In turn, Mr. Ankush Arora, CEO of MAC Mobility & Manufacturing, thanked the government for its efforts in providing an encouraging environment to enhance the development of the automotive industry and adopt policies to encourage local manufacturing, adding that this support enhances the ability of companies to implement their projects and contributes to making Egypt a major center for automotive manufacturing in the region.

Mr. Arora added that the contracts signed today represent a major step towards enhancing local manufacturing and achieving sustainable economic growth in Egypt and mark the beginning of a new phase of cooperation between Mansour Group and SAIC to meet the needs of the Egyptian and regional markets. He pointed out that the project will contribute significantly to enhancing local manufacturing, and exports and achieving the Egyptian government’s vision of a sustainable automotive industry.

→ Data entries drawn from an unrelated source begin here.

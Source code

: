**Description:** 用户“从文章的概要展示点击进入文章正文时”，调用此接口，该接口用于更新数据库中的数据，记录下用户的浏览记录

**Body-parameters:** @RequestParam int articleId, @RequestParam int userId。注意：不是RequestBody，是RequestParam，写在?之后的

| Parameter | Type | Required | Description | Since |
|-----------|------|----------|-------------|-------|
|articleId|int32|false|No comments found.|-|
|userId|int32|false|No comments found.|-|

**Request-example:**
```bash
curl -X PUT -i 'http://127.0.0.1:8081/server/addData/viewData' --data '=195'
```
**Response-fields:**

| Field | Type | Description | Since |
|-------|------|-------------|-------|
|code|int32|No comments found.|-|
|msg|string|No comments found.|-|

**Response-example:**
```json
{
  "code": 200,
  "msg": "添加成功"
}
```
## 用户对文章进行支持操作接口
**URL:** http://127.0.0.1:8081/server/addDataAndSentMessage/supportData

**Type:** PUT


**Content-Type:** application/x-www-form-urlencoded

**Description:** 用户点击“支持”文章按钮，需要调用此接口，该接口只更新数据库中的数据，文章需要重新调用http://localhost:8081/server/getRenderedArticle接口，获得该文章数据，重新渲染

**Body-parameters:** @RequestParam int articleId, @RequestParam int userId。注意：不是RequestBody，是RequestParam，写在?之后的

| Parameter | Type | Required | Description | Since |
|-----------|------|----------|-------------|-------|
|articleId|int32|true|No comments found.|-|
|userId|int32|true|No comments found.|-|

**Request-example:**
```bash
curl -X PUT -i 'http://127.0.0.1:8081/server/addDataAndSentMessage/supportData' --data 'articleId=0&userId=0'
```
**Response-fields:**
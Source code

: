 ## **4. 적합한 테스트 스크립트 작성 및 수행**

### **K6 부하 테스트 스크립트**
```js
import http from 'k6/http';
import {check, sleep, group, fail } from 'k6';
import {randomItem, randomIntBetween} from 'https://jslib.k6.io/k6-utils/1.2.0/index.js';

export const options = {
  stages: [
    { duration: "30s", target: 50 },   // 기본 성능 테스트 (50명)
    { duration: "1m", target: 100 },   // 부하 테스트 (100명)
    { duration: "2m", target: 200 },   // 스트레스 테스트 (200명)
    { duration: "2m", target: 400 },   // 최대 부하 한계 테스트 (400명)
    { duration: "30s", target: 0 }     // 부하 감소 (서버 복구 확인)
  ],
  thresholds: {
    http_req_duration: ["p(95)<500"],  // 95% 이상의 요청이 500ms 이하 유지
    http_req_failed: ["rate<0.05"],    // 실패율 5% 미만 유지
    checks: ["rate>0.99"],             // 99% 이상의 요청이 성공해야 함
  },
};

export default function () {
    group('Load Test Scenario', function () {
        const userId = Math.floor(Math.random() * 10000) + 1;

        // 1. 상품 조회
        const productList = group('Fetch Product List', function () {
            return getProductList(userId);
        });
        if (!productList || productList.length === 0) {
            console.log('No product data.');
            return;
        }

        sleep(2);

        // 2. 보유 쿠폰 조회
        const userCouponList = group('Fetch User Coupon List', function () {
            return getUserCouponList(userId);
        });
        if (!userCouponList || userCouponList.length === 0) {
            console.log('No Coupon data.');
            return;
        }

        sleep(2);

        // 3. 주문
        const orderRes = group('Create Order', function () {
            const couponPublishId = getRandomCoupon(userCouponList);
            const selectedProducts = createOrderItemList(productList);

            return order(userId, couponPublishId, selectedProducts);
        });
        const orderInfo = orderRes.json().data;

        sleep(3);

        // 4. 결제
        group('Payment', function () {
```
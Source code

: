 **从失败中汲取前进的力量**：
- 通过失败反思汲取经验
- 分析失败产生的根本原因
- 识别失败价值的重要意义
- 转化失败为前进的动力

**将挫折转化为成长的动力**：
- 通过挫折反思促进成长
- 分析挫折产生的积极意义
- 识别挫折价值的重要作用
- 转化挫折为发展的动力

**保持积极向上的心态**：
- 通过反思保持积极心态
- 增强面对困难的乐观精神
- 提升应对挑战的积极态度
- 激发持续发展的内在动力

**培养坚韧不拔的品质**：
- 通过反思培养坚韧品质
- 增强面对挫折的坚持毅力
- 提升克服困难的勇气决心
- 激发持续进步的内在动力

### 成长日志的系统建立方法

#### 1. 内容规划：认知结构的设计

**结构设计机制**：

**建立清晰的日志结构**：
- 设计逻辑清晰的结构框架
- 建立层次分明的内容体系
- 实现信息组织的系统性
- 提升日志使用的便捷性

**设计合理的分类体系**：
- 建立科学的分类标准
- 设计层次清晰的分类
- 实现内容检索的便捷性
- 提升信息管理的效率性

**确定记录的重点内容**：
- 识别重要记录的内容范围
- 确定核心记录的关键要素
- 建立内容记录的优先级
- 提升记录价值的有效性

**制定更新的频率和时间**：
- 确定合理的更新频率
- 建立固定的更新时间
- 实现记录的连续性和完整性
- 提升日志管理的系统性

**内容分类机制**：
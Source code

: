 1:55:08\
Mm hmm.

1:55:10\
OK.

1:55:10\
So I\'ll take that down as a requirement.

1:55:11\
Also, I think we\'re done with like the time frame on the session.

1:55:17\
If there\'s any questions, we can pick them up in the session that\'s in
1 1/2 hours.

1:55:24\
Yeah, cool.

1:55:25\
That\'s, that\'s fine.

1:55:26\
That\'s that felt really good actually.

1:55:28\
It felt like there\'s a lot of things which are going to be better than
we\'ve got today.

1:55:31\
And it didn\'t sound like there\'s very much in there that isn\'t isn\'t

The project is one of the largest investments in the automotive industry in Egypt and comes within the framework of supporting the Egyptian government’s strategy to enhance the local automotive industry and increase export capacity. It is expected to contribute to creating 10,000 direct and indirect job opportunities, it also provides a real opportunity to train new talents and introduce them to the Egyptian market, which will enhance sustainable economic development in the country. The project also reflects a strategic step towards achieving self-sufficiency in the automotive industry and enhancing Egypt’s ability to expand into regional markets.